As a wine noob in 2006, one of the first bottles I sampled was a Chenin blanc. I was expecting the fermented grape juice to taste somewhat like the fruit, but it felt more like tongue-searing acid. With time, I developed a palate for it, but I wanted to sample a wine with the slightest trace of grapes as we know them. In December, I came across an elegant white with distinct flavours of grapes at a wine tasting hosted by sommelier Gargi Kothari in Mumbai. It was Marina Alta Muscat d’Alexandrie from Spain; easy-drinking, low on acidity and spring fresh with aromatic notes of white flowers and the taste of crunchy, slightly unripe grapes.
Kothari explained that Muscat d’Alexandria (as it’s popularly known) belongs to the ancient Muscat family of grapes. In the world of vino, Muscat wines are the only ones known to produce grape-y bottles. At a blind tasting, Kothari says, it is easy to identify a Muscat because of the dominant flavour of grapes. For those looking to try something beyond the crowd-favourites, Sauvignon blanc and Riesling, a white made with Muscat will be an on-trend option. The Marina Alta Muscat d’Alexandrie is perfect for those new to wines; and intriguing for wine geeks because of the grape’s history with an origin that can be traced to 1200 AD.
A good story completes a drinking experience. At the wine tasting, Kothari said it’s believed that Cleopatra occasionally enjoyed a glass of Muscat d’Alexandria. It could be a wine for the future in a world transformed by climate change. Being drought resistant, it grows well in hot and arid regions, like Spain, south of France and parts of Italy. Grapes like these have weathered storms and adapted to survive the maladies brought on by climate change for centuries.

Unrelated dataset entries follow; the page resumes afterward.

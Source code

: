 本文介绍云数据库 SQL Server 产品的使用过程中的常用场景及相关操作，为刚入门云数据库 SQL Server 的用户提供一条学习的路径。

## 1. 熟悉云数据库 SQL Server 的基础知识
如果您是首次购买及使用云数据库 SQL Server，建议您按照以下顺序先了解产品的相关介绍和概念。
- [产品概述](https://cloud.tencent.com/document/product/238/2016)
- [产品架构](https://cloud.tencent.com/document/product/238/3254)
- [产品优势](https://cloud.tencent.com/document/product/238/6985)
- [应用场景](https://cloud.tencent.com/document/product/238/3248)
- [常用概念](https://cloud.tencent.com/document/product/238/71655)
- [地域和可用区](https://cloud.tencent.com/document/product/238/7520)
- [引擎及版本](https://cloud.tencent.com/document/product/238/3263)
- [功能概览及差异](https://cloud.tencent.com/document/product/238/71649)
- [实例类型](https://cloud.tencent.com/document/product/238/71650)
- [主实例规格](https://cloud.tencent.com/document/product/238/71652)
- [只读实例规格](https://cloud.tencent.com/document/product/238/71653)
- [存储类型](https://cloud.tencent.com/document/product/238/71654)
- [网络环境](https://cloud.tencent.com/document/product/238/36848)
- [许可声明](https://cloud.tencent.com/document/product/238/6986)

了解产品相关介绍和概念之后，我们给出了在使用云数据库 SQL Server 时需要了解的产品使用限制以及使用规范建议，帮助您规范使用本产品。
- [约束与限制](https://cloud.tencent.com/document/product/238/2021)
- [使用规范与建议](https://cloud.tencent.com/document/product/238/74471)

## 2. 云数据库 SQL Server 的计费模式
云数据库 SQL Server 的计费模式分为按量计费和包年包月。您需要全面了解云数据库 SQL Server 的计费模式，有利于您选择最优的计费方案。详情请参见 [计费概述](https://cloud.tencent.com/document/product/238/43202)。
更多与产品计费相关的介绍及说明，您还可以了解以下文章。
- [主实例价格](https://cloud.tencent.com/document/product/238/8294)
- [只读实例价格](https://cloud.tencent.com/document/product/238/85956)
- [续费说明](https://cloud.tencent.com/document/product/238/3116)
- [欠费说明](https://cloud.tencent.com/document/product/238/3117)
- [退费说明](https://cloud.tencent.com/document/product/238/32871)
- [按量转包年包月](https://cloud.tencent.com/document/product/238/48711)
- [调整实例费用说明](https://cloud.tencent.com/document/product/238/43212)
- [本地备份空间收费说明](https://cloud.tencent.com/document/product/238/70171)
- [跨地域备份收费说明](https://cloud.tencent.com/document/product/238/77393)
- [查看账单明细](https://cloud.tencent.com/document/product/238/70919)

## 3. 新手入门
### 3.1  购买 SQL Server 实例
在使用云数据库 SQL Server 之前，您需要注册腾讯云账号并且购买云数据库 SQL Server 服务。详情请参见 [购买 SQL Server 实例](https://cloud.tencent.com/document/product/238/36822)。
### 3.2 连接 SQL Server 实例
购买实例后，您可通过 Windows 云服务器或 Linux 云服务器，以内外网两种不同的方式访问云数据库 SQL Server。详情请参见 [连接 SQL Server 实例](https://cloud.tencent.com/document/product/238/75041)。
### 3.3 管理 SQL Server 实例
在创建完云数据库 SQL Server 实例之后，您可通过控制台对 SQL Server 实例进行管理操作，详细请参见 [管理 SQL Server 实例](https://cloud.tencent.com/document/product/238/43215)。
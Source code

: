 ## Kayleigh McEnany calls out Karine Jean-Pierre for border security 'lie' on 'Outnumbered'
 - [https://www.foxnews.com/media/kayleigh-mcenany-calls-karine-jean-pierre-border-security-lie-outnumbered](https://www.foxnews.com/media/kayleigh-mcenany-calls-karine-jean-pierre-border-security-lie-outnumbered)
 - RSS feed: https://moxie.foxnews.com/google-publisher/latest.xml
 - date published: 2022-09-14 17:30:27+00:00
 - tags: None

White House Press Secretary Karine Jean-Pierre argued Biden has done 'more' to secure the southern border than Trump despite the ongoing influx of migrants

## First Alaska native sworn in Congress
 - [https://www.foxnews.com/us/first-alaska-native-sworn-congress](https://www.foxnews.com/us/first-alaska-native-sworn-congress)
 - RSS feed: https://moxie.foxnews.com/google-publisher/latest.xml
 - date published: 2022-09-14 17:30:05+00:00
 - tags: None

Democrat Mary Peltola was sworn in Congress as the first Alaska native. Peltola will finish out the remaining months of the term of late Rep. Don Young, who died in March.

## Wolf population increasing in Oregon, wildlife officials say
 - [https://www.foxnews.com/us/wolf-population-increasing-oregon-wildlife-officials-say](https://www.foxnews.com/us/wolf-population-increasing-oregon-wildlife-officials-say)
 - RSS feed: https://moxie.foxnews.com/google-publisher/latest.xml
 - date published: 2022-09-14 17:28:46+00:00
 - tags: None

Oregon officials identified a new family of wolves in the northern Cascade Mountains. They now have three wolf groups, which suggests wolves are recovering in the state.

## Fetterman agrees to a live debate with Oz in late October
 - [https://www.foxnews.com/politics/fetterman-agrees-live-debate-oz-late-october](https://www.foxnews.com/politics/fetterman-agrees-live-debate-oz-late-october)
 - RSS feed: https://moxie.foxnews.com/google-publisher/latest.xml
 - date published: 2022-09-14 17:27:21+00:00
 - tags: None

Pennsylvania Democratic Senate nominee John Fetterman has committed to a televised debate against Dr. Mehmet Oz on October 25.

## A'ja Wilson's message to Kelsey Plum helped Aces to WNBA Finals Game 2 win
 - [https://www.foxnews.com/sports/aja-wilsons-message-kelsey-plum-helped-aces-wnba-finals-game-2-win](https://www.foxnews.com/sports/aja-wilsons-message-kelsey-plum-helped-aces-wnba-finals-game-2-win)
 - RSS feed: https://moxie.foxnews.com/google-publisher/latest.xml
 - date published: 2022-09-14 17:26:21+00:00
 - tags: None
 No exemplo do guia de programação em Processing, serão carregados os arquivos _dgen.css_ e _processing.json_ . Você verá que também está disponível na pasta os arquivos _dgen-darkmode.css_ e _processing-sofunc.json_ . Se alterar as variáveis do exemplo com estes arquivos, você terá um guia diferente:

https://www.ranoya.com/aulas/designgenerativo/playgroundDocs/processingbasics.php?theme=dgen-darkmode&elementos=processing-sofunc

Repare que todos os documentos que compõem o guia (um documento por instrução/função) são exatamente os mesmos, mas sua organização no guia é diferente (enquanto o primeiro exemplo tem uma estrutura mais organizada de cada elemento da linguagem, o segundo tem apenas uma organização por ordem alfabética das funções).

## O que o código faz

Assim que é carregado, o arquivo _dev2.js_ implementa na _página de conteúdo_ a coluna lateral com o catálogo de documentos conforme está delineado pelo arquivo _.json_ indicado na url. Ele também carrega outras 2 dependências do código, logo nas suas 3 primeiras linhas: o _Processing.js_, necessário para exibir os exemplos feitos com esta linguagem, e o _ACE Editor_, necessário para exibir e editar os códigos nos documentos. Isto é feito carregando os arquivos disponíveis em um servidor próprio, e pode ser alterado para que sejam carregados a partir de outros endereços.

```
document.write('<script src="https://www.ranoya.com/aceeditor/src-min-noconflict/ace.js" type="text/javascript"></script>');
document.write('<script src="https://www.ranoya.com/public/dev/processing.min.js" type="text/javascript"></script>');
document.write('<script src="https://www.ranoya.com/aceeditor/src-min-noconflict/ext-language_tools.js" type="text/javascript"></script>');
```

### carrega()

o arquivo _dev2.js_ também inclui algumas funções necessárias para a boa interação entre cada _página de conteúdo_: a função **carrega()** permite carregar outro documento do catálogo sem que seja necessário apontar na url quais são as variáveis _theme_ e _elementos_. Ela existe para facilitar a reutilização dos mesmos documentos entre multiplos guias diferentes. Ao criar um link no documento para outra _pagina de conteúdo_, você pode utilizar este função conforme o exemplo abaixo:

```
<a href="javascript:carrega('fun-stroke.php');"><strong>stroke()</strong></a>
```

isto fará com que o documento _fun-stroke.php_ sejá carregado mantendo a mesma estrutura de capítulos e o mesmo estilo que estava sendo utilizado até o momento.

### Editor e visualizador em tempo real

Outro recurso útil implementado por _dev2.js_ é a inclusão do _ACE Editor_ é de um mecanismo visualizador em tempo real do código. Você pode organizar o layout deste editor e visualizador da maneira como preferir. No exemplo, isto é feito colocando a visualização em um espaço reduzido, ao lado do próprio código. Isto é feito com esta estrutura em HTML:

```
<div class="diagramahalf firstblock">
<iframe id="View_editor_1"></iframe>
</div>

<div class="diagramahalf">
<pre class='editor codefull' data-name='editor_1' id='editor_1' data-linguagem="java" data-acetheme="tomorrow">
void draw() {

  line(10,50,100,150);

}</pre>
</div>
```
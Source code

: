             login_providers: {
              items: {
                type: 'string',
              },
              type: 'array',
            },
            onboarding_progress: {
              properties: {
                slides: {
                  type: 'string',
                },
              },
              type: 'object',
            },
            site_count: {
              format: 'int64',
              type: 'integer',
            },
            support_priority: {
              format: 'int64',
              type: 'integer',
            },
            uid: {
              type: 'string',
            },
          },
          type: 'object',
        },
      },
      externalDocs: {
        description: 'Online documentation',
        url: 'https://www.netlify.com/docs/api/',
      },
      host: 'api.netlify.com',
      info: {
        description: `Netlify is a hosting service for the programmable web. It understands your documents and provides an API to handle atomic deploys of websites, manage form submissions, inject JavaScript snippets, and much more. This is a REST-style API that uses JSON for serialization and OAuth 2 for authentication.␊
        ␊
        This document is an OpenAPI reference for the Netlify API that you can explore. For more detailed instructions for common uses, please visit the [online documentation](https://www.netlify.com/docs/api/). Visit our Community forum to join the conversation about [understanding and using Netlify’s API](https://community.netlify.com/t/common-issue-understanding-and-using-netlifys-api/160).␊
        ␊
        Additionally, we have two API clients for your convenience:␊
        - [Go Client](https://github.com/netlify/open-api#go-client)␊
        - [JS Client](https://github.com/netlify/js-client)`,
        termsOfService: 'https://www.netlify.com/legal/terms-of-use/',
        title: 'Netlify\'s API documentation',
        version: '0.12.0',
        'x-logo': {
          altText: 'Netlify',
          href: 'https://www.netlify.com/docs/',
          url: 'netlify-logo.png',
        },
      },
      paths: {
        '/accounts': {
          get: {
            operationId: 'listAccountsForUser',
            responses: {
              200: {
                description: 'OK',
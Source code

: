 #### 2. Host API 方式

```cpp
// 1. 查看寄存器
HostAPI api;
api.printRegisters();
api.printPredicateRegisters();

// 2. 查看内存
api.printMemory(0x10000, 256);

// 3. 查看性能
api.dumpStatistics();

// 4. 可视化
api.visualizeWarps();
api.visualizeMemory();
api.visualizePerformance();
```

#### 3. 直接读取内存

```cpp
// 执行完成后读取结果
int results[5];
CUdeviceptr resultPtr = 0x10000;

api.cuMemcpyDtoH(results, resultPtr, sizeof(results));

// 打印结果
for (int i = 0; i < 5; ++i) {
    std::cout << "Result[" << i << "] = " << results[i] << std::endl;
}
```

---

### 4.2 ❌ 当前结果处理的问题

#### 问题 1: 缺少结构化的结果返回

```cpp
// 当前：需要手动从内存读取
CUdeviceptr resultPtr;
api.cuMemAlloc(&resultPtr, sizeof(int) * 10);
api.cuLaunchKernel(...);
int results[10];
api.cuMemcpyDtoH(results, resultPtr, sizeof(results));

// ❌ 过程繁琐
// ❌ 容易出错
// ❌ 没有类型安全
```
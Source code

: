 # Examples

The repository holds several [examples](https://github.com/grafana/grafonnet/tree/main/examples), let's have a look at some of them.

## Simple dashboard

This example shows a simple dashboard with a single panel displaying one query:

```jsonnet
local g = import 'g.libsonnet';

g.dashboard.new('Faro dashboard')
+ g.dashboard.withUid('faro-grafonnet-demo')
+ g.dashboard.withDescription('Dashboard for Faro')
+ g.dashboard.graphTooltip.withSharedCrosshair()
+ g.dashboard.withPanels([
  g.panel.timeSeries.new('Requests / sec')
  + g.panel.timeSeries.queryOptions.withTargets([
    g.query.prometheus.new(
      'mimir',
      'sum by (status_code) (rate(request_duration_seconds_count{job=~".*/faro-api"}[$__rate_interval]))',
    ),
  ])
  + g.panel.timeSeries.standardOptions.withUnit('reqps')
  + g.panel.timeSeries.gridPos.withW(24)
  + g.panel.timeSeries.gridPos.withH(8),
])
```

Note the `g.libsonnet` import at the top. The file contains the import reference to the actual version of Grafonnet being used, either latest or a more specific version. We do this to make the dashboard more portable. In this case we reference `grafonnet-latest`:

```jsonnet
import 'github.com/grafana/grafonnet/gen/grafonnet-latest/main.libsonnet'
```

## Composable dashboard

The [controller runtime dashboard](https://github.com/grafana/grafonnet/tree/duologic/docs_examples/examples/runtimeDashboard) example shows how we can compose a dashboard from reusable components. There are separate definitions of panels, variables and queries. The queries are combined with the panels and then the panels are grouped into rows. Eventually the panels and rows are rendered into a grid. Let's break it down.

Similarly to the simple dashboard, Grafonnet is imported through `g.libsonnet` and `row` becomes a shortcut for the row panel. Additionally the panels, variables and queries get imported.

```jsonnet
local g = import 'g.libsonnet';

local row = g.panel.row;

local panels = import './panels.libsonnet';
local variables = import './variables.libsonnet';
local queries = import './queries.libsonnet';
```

An episode on Muscats in the podcast Wine For Normal People highlights it as the “granddaddy” of wine grapes with about 200 varietals. In fact, Muscat d’Alexandria is a baby of Muscat Blanc à Petits Grains—one of the more famous wines from this varietal—and a black grape from Sardinia in Greece named Axina a Tres Bias. There is another connection to the Mediterranean country. The podcast talks of French ampelographer Pierre Galley who identified Muscat as a Greek grape. Take a guess about the perfect cheese for this wine? It would be a nice, preferably unprocessed, feta. Muscat was introduced to Europe by Romans, and has now travelled to Australia, South Africa and America.
In fact, the fragrant grape is used in blended wines as well as spirits. Kothari says it goes into brandy and sherries in Spain and Pisco in Chile and Peru. In India, Vallonné makes a Muscat rich in floral aromas.
As winter makes way for spring, the light and refreshing white seems like the perfect bottle to mark the change in season. With its bouquet of gentle floral aromas, it’s a great choice as a welcome drink, and complements light cheeses and salads with a refreshing Mediterranean dressing.